Exercise directions
Word for word, repeat all of the entries below.

[Stored data entries]
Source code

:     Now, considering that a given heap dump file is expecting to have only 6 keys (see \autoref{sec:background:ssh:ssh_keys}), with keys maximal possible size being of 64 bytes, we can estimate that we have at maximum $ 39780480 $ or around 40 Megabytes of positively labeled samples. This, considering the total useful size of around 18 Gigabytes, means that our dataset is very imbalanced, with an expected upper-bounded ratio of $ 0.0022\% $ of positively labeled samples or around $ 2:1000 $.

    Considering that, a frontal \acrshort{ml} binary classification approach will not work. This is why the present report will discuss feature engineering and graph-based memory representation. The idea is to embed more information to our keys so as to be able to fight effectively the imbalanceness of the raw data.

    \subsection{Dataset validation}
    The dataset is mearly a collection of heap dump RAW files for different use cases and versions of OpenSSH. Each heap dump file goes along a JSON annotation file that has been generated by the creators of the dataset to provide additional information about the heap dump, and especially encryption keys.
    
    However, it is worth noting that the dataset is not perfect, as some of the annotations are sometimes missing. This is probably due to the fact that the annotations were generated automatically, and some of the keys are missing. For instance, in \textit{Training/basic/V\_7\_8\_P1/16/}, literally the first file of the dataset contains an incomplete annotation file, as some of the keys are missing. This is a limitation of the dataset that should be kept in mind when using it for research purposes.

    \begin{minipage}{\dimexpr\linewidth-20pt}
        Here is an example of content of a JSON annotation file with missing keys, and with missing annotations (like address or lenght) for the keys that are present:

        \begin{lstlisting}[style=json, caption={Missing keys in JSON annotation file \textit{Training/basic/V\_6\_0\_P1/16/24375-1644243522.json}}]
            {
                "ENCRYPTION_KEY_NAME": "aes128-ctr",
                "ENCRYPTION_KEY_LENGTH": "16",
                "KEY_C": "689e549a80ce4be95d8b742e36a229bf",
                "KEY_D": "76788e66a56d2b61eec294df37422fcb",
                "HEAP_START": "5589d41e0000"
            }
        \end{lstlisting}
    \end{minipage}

Result for this exercise
Source code

:     Now, considering that a given heap dump file is expecting to have only 6 keys (see \autoref{sec:background:ssh:ssh_keys}), with keys maximal possible size being of 64 bytes, we can estimate that we have at maximum $ 39780480 $ or around 40 Megabytes of positively labeled samples. This, considering the total useful size of around 18 Gigabytes, means that our dataset is very imbalanced, with an expected upper-bounded ratio of $ 0.0022\% $ of positively labeled samples or around $ 2:1000 $.

    Considering that, a frontal \acrshort{ml} binary classification approach will not work. This is why the present report will discuss feature engineering and graph-based memory representation. The idea is to embed more information to our keys so as to be able to fight effectively the imbalanceness of the raw data.

    \subsection{Dataset validation}
    The dataset is mearly a collection of heap dump RAW files for different use cases and versions of OpenSSH. Each heap dump file goes along a JSON annotation file that has been generated by the creators of the dataset to provide additional information about the heap dump, and especially encryption keys.
    
    However, it is worth noting that the dataset is not perfect, as some of the annotations are sometimes missing. This is probably due to the fact that the annotations were generated automatically, and some of the keys are missing. For instance, in \textit{Training/basic/V\_7\_8\_P1/16/}, literally the first file of the dataset contains an incomplete annotation file, as some of the keys are missing. This is a limitation of the dataset that should be kept in mind when using it for research purposes.

    \begin{minipage}{\dimexpr\linewidth-20pt}
        Here is an example of content of a JSON annotation file with missing keys, and with missing annotations (like address or lenght) for the keys that are present:

        \begin{lstlisting}[style=json, caption={Missing keys in JSON annotation file \textit{Training/basic/V\_6\_0\_P1/16/24375-1644243522.json}}]
            {
                "ENCRYPTION_KEY_NAME": "aes128-ctr",
                "ENCRYPTION_KEY_LENGTH": "16",
                "KEY_C": "689e549a80ce4be95d8b742e36a229bf",
                "KEY_D": "76788e66a56d2b61eec294df37422fcb",
                "HEAP_START": "5589d41e0000"
            }
        \end{lstlisting}
    \end{minipage}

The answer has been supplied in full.